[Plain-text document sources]
◆ ◆ ◆ ◆ ◆ ◆ ◆

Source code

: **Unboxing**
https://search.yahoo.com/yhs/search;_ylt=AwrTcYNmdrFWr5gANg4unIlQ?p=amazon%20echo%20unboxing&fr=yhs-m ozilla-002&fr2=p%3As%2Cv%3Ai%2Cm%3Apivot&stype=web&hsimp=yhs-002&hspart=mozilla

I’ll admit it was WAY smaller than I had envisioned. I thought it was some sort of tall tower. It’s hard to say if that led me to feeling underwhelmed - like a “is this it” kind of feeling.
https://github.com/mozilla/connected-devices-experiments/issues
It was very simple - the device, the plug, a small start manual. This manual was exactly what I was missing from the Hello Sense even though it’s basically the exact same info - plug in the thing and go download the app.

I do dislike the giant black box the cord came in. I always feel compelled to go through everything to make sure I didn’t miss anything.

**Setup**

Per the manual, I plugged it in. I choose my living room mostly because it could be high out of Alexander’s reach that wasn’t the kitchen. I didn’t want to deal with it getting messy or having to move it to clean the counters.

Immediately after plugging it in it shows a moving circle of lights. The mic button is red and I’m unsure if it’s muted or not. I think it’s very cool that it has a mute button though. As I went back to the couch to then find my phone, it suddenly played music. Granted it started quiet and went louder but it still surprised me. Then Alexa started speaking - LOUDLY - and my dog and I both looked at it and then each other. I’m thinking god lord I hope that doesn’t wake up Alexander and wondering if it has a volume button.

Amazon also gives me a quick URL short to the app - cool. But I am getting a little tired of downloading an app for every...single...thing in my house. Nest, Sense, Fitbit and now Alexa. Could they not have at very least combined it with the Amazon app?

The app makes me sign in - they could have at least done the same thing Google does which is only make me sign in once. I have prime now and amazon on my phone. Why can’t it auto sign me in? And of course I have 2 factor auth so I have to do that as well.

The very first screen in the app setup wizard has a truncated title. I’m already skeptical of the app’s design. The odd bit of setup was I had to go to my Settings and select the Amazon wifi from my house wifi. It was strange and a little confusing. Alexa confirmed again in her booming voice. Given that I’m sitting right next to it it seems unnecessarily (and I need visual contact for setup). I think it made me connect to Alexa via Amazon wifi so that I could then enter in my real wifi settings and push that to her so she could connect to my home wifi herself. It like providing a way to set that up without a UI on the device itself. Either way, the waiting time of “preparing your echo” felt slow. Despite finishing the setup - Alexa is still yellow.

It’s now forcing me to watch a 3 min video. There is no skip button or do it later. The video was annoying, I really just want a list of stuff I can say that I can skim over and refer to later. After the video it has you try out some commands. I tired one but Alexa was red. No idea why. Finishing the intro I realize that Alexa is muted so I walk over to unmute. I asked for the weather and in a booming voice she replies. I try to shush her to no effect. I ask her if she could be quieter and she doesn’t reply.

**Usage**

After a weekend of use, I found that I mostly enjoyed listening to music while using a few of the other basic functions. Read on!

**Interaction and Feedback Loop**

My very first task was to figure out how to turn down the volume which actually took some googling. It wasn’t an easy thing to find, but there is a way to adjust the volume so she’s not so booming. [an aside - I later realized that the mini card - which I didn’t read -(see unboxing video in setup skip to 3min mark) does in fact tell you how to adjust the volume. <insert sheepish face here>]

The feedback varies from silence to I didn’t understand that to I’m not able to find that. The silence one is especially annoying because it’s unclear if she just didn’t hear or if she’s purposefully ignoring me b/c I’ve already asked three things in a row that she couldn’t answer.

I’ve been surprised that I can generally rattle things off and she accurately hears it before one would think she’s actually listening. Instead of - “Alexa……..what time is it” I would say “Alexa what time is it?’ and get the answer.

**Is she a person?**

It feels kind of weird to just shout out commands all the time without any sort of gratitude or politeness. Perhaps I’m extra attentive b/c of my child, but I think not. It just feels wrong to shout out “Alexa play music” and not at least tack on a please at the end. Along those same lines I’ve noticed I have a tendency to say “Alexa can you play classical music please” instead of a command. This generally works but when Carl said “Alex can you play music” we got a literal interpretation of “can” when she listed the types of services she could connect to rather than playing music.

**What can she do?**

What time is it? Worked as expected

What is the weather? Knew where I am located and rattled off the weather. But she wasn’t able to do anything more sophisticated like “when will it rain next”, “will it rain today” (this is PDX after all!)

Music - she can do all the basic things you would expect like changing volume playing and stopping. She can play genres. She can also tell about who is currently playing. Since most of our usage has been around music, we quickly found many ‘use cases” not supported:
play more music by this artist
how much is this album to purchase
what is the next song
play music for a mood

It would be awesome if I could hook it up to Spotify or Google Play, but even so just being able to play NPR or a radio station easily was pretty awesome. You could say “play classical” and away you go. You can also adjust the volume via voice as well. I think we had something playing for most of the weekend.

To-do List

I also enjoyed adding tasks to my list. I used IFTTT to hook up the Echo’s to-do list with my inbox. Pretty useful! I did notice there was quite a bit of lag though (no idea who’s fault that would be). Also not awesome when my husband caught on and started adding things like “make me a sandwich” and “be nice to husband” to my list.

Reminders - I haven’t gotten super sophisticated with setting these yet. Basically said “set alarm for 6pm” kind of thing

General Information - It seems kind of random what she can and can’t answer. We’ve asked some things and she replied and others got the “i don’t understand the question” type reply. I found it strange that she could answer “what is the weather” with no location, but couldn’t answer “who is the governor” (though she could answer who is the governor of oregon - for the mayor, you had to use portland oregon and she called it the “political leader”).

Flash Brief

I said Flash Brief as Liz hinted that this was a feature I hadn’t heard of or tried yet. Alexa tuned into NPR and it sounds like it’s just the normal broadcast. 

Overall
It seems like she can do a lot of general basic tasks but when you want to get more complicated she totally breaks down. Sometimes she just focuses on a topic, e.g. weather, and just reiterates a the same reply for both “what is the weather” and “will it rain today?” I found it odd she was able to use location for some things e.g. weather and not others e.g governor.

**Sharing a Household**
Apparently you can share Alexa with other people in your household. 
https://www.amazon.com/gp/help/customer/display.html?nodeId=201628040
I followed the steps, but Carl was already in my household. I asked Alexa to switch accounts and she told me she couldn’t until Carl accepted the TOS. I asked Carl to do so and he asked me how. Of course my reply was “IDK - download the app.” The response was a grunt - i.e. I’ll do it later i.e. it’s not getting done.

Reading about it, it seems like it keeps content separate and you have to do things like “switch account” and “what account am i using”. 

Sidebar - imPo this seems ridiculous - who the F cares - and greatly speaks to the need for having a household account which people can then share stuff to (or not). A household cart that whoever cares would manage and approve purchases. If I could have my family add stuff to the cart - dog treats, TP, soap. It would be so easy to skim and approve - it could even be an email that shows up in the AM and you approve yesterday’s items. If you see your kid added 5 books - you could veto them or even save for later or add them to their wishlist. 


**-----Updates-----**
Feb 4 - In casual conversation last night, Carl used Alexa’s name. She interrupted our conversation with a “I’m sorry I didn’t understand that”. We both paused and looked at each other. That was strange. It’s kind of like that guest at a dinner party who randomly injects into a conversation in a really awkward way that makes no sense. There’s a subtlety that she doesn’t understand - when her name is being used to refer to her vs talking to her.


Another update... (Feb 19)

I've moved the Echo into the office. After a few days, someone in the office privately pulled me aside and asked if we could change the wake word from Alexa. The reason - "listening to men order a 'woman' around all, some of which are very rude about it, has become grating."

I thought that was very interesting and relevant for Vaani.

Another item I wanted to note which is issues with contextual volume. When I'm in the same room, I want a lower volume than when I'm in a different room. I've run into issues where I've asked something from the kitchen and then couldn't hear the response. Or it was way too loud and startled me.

◆ ◆ ◆ ◆ ◆ ◆ ◆

» **TASK ITEM**: Please copy out every line shown above, exactly.

» **OUTPUT FOR THIS EXERCISE**:
Source code

: **Unboxing**
https://search.yahoo.com/yhs/search;_ylt=AwrTcYNmdrFWr5gANg4unIlQ?p=amazon%20echo%20unboxing&fr=yhs-m ozilla-002&fr2=p%3As%2Cv%3Ai%2Cm%3Apivot&stype=web&hsimp=yhs-002&hspart=mozilla

I’ll admit it was WAY smaller than I had envisioned. I thought it was some sort of tall tower. It’s hard to say if that led me to feeling underwhelmed - like a “is this it” kind of feeling.
https://github.com/mozilla/connected-devices-experiments/issues
It was very simple - the device, the plug, a small start manual. This manual was exactly what I was missing from the Hello Sense even though it’s basically the exact same info - plug in the thing and go download the app.

I do dislike the giant black box the cord came in. I always feel compelled to go through everything to make sure I didn’t miss anything.

**Setup**

Per the manual, I plugged it in. I choose my living room mostly because it could be high out of Alexander’s reach that wasn’t the kitchen. I didn’t want to deal with it getting messy or having to move it to clean the counters.

Immediately after plugging it in it shows a moving circle of lights. The mic button is red and I’m unsure if it’s muted or not. I think it’s very cool that it has a mute button though. As I went back to the couch to then find my phone, it suddenly played music. Granted it started quiet and went louder but it still surprised me. Then Alexa started speaking - LOUDLY - and my dog and I both looked at it and then each other. I’m thinking god lord I hope that doesn’t wake up Alexander and wondering if it has a volume button.

Amazon also gives me a quick URL short to the app - cool. But I am getting a little tired of downloading an app for every...single...thing in my house. Nest, Sense, Fitbit and now Alexa. Could they not have at very least combined it with the Amazon app?

The app makes me sign in - they could have at least done the same thing Google does which is only make me sign in once. I have prime now and amazon on my phone. Why can’t it auto sign me in? And of course I have 2 factor auth so I have to do that as well.

The very first screen in the app setup wizard has a truncated title. I’m already skeptical of the app’s design. The odd bit of setup was I had to go to my Settings and select the Amazon wifi from my house wifi. It was strange and a little confusing. Alexa confirmed again in her booming voice. Given that I’m sitting right next to it it seems unnecessarily (and I need visual contact for setup). I think it made me connect to Alexa via Amazon wifi so that I could then enter in my real wifi settings and push that to her so she could connect to my home wifi herself. It like providing a way to set that up without a UI on the device itself. Either way, the waiting time of “preparing your echo” felt slow. Despite finishing the setup - Alexa is still yellow.

It’s now forcing me to watch a 3 min video. There is no skip button or do it later. The video was annoying, I really just want a list of stuff I can say that I can skim over and refer to later. After the video it has you try out some commands. I tired one but Alexa was red. No idea why. Finishing the intro I realize that Alexa is muted so I walk over to unmute. I asked for the weather and in a booming voice she replies. I try to shush her to no effect. I ask her if she could be quieter and she doesn’t reply.

**Usage**

After a weekend of use, I found that I mostly enjoyed listening to music while using a few of the other basic functions. Read on!

**Interaction and Feedback Loop**

My very first task was to figure out how to turn down the volume which actually took some googling. It wasn’t an easy thing to find, but there is a way to adjust the volume so she’s not so booming. [an aside - I later realized that the mini card - which I didn’t read -(see unboxing video in setup skip to 3min mark) does in fact tell you how to adjust the volume. <insert sheepish face here>]

The feedback varies from silence to I didn’t understand that to I’m not able to find that. The silence one is especially annoying because it’s unclear if she just didn’t hear or if she’s purposefully ignoring me b/c I’ve already asked three things in a row that she couldn’t answer.

I’ve been surprised that I can generally rattle things off and she accurately hears it before one would think she’s actually listening. Instead of - “Alexa……..what time is it” I would say “Alexa what time is it?’ and get the answer.

**Is she a person?**

It feels kind of weird to just shout out commands all the time without any sort of gratitude or politeness. Perhaps I’m extra attentive b/c of my child, but I think not. It just feels wrong to shout out “Alexa play music” and not at least tack on a please at the end. Along those same lines I’ve noticed I have a tendency to say “Alexa can you play classical music please” instead of a command. This generally works but when Carl said “Alex can you play music” we got a literal interpretation of “can” when she listed the types of services she could connect to rather than playing music.

**What can she do?**

What time is it? Worked as expected

What is the weather? Knew where I am located and rattled off the weather. But she wasn’t able to do anything more sophisticated like “when will it rain next”, “will it rain today” (this is PDX after all!)

Music - she can do all the basic things you would expect like changing volume playing and stopping. She can play genres. She can also tell about who is currently playing. Since most of our usage has been around music, we quickly found many ‘use cases” not supported:
play more music by this artist
how much is this album to purchase
what is the next song
play music for a mood

It would be awesome if I could hook it up to Spotify or Google Play, but even so just being able to play NPR or a radio station easily was pretty awesome. You could say “play classical” and away you go. You can also adjust the volume via voice as well. I think we had something playing for most of the weekend.

To-do List

I also enjoyed adding tasks to my list. I used IFTTT to hook up the Echo’s to-do list with my inbox. Pretty useful! I did notice there was quite a bit of lag though (no idea who’s fault that would be). Also not awesome when my husband caught on and started adding things like “make me a sandwich” and “be nice to husband” to my list.

Reminders - I haven’t gotten super sophisticated with setting these yet. Basically said “set alarm for 6pm” kind of thing

General Information - It seems kind of random what she can and can’t answer. We’ve asked some things and she replied and others got the “i don’t understand the question” type reply. I found it strange that she could answer “what is the weather” with no location, but couldn’t answer “who is the governor” (though she could answer who is the governor of oregon - for the mayor, you had to use portland oregon and she called it the “political leader”).

Flash Brief

I said Flash Brief as Liz hinted that this was a feature I hadn’t heard of or tried yet. Alexa tuned into NPR and it sounds like it’s just the normal broadcast. 

Overall
It seems like she can do a lot of general basic tasks but when you want to get more complicated she totally breaks down. Sometimes she just focuses on a topic, e.g. weather, and just reiterates a the same reply for both “what is the weather” and “will it rain today?” I found it odd she was able to use location for some things e.g. weather and not others e.g governor.

**Sharing a Household**
Apparently you can share Alexa with other people in your household. 
https://www.amazon.com/gp/help/customer/display.html?nodeId=201628040
I followed the steps, but Carl was already in my household. I asked Alexa to switch accounts and she told me she couldn’t until Carl accepted the TOS. I asked Carl to do so and he asked me how. Of course my reply was “IDK - download the app.” The response was a grunt - i.e. I’ll do it later i.e. it’s not getting done.

Reading about it, it seems like it keeps content separate and you have to do things like “switch account” and “what account am i using”. 

Sidebar - imPo this seems ridiculous - who the F cares - and greatly speaks to the need for having a household account which people can then share stuff to (or not). A household cart that whoever cares would manage and approve purchases. If I could have my family add stuff to the cart - dog treats, TP, soap. It would be so easy to skim and approve - it could even be an email that shows up in the AM and you approve yesterday’s items. If you see your kid added 5 books - you could veto them or even save for later or add them to their wishlist. 


**-----Updates-----**
Feb 4 - In casual conversation last night, Carl used Alexa’s name. She interrupted our conversation with a “I’m sorry I didn’t understand that”. We both paused and looked at each other. That was strange. It’s kind of like that guest at a dinner party who randomly injects into a conversation in a really awkward way that makes no sense. There’s a subtlety that she doesn’t understand - when her name is being used to refer to her vs talking to her.


Another update... (Feb 19)

I've moved the Echo into the office. After a few days, someone in the office privately pulled me aside and asked if we could change the wake word from Alexa. The reason - "listening to men order a 'woman' around all, some of which are very rude about it, has become grating."

I thought that was very interesting and relevant for Vaani.

Another item I wanted to note which is issues with contextual volume. When I'm in the same room, I want a lower volume than when I'm in a different room. I've run into issues where I've asked something from the kitchen and then couldn't hear the response. Or it was way too loud and startled me.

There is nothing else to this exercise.